## Problem to solve
Copy each line of the entries beneath that contains the word "using".

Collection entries
--- --- ---
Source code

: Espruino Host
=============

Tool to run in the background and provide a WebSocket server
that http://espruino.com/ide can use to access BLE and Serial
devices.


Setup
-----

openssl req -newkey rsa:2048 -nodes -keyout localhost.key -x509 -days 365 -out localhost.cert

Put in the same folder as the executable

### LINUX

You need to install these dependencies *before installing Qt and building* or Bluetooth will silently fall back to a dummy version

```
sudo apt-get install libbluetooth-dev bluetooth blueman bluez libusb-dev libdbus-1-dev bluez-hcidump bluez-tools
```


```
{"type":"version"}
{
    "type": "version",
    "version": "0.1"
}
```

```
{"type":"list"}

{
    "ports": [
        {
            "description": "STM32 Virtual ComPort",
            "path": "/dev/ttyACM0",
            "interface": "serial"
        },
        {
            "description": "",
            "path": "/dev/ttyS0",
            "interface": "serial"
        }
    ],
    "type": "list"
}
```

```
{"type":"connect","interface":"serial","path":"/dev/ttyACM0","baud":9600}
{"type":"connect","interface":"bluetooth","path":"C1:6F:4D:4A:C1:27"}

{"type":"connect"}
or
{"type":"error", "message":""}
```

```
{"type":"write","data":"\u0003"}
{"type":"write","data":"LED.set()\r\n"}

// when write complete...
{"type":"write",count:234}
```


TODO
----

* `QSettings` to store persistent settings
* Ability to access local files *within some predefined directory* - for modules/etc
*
--- --- ---
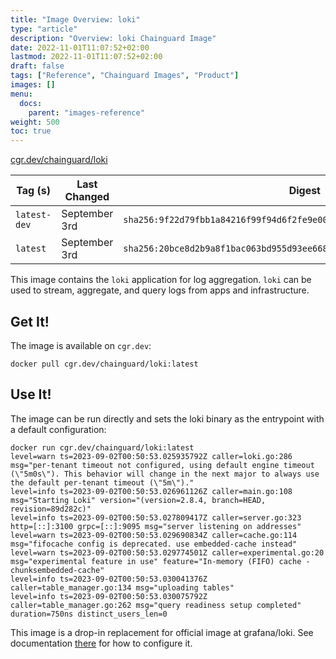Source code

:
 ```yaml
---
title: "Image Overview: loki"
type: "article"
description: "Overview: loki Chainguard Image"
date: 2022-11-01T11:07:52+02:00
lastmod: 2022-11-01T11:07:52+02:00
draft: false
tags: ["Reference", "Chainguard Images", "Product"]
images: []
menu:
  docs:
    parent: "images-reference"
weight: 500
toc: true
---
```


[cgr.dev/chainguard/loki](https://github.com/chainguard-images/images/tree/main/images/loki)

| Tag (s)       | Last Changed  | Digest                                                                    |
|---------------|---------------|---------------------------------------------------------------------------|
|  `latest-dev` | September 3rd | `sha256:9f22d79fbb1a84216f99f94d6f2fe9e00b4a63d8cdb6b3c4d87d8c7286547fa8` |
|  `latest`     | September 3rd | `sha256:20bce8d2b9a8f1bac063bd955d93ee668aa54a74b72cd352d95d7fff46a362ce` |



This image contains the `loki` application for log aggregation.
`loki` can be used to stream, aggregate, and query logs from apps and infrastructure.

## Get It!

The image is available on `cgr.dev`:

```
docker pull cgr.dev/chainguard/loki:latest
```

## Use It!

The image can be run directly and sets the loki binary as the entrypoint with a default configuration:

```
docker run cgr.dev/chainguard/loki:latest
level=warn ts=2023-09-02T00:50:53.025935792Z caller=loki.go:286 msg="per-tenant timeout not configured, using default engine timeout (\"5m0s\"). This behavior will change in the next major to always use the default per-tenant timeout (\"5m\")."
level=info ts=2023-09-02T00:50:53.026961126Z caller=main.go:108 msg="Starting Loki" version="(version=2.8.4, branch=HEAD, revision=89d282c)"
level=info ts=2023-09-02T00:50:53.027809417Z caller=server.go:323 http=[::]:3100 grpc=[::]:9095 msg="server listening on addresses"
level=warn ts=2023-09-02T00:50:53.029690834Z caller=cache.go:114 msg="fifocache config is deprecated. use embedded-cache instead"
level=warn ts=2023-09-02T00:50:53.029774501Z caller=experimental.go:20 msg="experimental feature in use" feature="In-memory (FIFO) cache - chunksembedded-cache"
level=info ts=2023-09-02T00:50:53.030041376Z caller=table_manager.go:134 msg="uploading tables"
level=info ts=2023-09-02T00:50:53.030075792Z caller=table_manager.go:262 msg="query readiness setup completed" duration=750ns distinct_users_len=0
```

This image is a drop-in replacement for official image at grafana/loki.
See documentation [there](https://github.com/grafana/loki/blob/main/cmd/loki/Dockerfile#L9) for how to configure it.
--- --- ---
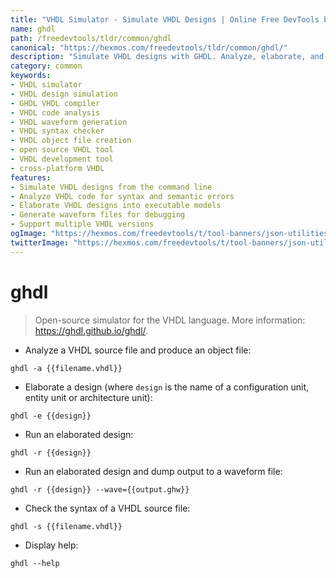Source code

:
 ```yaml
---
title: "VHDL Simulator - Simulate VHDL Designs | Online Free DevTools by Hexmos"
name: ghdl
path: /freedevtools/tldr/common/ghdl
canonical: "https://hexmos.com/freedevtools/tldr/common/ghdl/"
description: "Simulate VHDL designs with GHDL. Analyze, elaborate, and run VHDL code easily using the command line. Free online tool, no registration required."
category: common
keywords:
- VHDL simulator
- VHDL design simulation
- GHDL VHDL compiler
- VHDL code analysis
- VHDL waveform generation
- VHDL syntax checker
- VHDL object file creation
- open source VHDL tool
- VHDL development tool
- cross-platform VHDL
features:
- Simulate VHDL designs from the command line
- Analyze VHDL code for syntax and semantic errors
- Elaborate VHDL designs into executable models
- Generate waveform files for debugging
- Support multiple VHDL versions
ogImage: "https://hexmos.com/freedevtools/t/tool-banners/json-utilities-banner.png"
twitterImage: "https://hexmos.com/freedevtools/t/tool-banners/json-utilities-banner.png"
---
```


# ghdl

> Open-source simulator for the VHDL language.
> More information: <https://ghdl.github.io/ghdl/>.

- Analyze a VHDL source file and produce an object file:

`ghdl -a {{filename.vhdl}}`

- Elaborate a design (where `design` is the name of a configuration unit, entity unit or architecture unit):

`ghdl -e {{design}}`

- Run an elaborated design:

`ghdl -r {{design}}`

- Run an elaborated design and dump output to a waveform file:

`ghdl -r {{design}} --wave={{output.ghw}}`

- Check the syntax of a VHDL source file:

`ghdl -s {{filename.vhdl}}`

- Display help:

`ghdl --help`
--- --- ---
## Result of the exercise
level=warn ts=2023-09-02T00:50:53.025935792Z caller=loki.go:286 msg="per-tenant timeout not configured, using default engine timeout (\"5m0s\"). This behavior will change in the next major to always use the default per-tenant timeout (\"5m\")."
description: "Simulate VHDL designs with GHDL. Analyze, elaborate, and run VHDL code easily using the command line. Free online tool, no registration required."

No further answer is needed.